MySQL benchmarking methodology 

Our MySQL database testing consisted of 10 x MySQL Instances provisioned on top of 10 OpenStack VM instances, keeping the ratio of MySQL database to VM instance as 1:1. Refer to Part 1 for actual VM sizing. Each MySQL database instance was configured to use a 100 GB block device provisioned by OpenStack Cinder from Red Hat Ceph Storage 3.2. The Sysbench OLTP application benchmark was used to exercise the MySQL database. MySQL used the InnoDB storage engine with data and log files stored on Red Hat Ceph Storage block storage.

We tested these workload patterns: 

  • 100% write transactions

  • 100% read transactions 

  • 70% / 30% (70/30) read/write transactions

We gathered these  key metrics from testing:

  • Transactions per second (TPS)

  • Queries per second (QPS)

  • Average latency (ms) 

  • 99th percentile tail latency (ms)

MySQL InnoDB engine keeps an in-memory cache called the buffer pool. Performance can be directly affected by the ratio of the dataset size to the size of the buffer pool.
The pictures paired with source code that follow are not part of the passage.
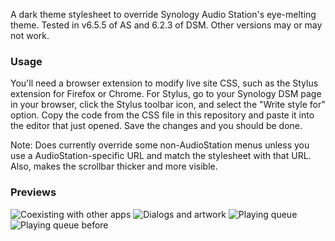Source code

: A dark theme stylesheet to override Synology Audio Station's eye-melting theme. Tested in v6.5.5 of AS and 6.2.3 of DSM. Other versions may or may not work.

### Usage
You'll need a browser extension to modify live site CSS, such as the Stylus extension for Firefox or Chrome. For Stylus, go to your Synology DSM page in your browser, click the Stylus toolbar icon, and select the "Write style for" option. Copy the code from the CSS file in this repository and paste it into the editor that just opened. Save the changes and you should be done.

Note: Does currently override some non-AudioStation menus unless you use a AudioStation-specific URL and match the stylesheet with that URL. Also, makes the scrollbar thicker and more visible.


### Previews
![Coexisting with other apps](https://raw.githubusercontent.com/slserpent/dsm-dark-theme/main/previews/1.png)
![Dialogs and artwork](https://raw.githubusercontent.com/slserpent/dsm-dark-theme/main/previews/2.png)
![Playing queue](https://raw.githubusercontent.com/slserpent/dsm-dark-theme/main/previews/3.png)
![Playing queue before](https://raw.githubusercontent.com/slserpent/dsm-dark-theme/main/previews/4.png)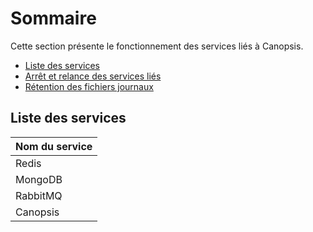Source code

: # Sommaire

Cette section présente le fonctionnement des services liés à Canopsis.

- [Liste des services](liste-des-services.md)
- [Arrêt et relance des services liés](arret-relance-services.md)
- [Rétention des fichiers journaux](retention-des-logs.md)

## Liste des services

|Nom du service|
|--------------|
|Redis         |
|MongoDB       |
|RabbitMQ      |
|Canopsis      |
For example, if the buffer pool is large enough to hold the entire dataset, then most read operations will be served through the in-memory cache and never generate IO. 

Because the intention is to benchmark underlying storage (Red Hat Ceph Storage 3.2), we kept the ratio of InnoDB buffer pool to dataset as 1:15 (buffer pool size of 5 GB and dataset size is 75 GB). This ratio ensures that the database cannot fit in system memory, which leads to increased I/O traffic from the InnoDB storage engine to Red Hat Ceph Storage block storage. 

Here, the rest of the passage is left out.